Work request – There is material below. Print exactly the lines starting at the line with "Recentemente, enquanto trabalhava" and ending at the line with "Parecia elegante. E, sinceramente, me", ends included, and no others.

━━━ Records for the exercise

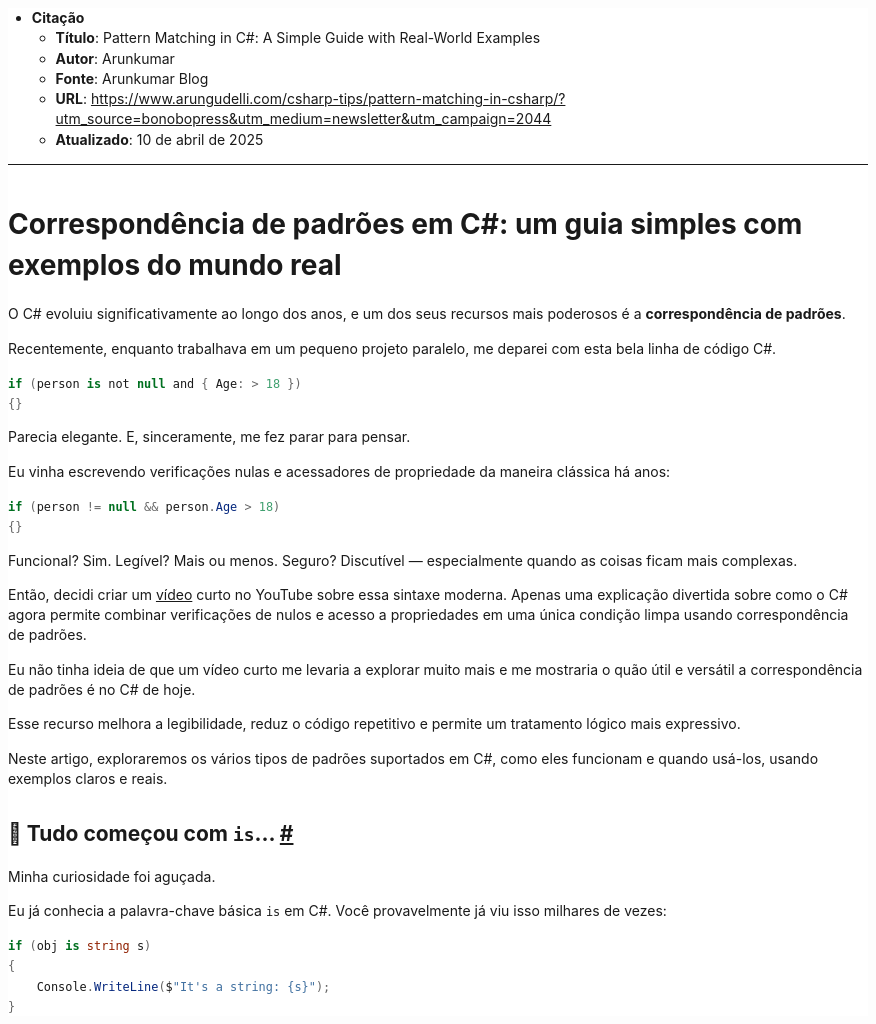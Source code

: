 - **Citação**
  - **Título**: Pattern Matching in C#: A Simple Guide with Real-World Examples
  - **Autor**: Arunkumar
  - **Fonte**: Arunkumar Blog
  - **URL**: https://www.arungudelli.com/csharp-tips/pattern-matching-in-csharp/?utm_source=bonobopress&utm_medium=newsletter&utm_campaign=2044
  - **Atualizado**: 10 de abril de 2025

---

# Correspondência de padrões em C#: um guia simples com exemplos do mundo real

O C# evoluiu significativamente ao longo dos anos, e um dos seus recursos mais poderosos é a **correspondência de padrões**.

Recentemente, enquanto trabalhava em um pequeno projeto paralelo, me deparei com esta bela linha de código C#.

```c#
if (person is not null and { Age: > 18 })
{}
```

Parecia elegante. E, sinceramente, me fez parar para pensar.

Eu vinha escrevendo verificações nulas e acessadores de propriedade da maneira clássica há anos:

```c#
if (person != null && person.Age > 18)
{}
```

Funcional? Sim. Legível? Mais ou menos. Seguro? Discutível — especialmente quando as coisas ficam mais complexas.

Então, decidi criar um [vídeo](https://youtu.be/sNh1zM9vrFs) curto no YouTube sobre essa sintaxe moderna. Apenas uma explicação divertida sobre como o C# agora permite combinar verificações de nulos e acesso a propriedades em uma única condição limpa usando correspondência de padrões.

Eu não tinha ideia de que um vídeo curto me levaria a explorar muito mais e me mostraria o quão útil e versátil a correspondência de padrões é no C# de hoje.

Esse recurso melhora a legibilidade, reduz o código repetitivo e permite um tratamento lógico mais expressivo.

Neste artigo, exploraremos os vários tipos de padrões suportados em C#, como eles funcionam e quando usá-los, usando exemplos claros e reais.

## 🌱 Tudo começou com `is`… [ #](#-it-all-started-with-is)

Minha curiosidade foi aguçada.

Eu já conhecia a palavra-chave básica `is` em C#. Você provavelmente já viu isso milhares de vezes:

```c#
if (obj is string s)
{
    Console.WriteLine($"It's a string: {s}");
}
```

━━━━━━

The answer –
Recentemente, enquanto trabalhava em um pequeno projeto paralelo, me deparei com esta bela linha de código C#.

```c#
if (person is not null and { Age: > 18 })
{}
```

Parecia elegante. E, sinceramente, me fez parar para pensar.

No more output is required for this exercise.